What you should do: Count the lines in the data below that include the word "will", then state the total and nothing besides.

Excerpted data:
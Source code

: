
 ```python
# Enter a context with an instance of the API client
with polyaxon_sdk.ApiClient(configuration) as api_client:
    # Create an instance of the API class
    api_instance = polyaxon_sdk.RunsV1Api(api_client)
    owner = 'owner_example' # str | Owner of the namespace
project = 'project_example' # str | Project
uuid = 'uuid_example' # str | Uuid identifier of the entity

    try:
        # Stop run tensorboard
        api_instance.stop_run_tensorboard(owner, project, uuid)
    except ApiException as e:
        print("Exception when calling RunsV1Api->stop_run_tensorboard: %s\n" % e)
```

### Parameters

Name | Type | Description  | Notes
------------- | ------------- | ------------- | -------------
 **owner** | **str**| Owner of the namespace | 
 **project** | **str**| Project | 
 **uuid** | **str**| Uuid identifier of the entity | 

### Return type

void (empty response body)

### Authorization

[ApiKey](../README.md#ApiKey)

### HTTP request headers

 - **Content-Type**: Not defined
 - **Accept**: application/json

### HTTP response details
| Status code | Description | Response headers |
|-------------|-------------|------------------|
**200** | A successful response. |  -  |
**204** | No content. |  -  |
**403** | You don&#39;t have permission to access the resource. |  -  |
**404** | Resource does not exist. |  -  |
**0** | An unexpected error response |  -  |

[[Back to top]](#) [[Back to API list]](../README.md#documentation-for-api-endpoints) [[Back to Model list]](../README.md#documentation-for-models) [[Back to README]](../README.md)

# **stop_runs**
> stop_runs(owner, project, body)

==

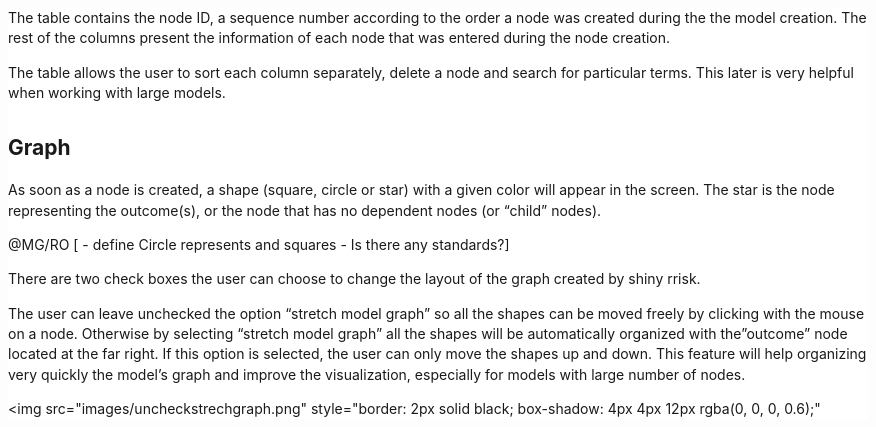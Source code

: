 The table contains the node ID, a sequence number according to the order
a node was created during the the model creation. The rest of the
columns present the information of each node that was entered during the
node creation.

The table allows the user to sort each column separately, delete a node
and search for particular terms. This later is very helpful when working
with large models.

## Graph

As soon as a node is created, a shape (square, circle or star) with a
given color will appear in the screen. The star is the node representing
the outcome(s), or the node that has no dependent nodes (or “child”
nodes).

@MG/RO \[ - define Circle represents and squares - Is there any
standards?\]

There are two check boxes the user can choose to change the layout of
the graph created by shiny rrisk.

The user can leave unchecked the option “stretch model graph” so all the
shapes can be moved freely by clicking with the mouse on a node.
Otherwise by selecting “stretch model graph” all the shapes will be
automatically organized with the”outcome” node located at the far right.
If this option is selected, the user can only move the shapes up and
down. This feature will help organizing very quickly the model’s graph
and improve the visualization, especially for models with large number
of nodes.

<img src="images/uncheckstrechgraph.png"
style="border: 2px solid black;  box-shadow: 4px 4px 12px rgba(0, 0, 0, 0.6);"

Task response: 3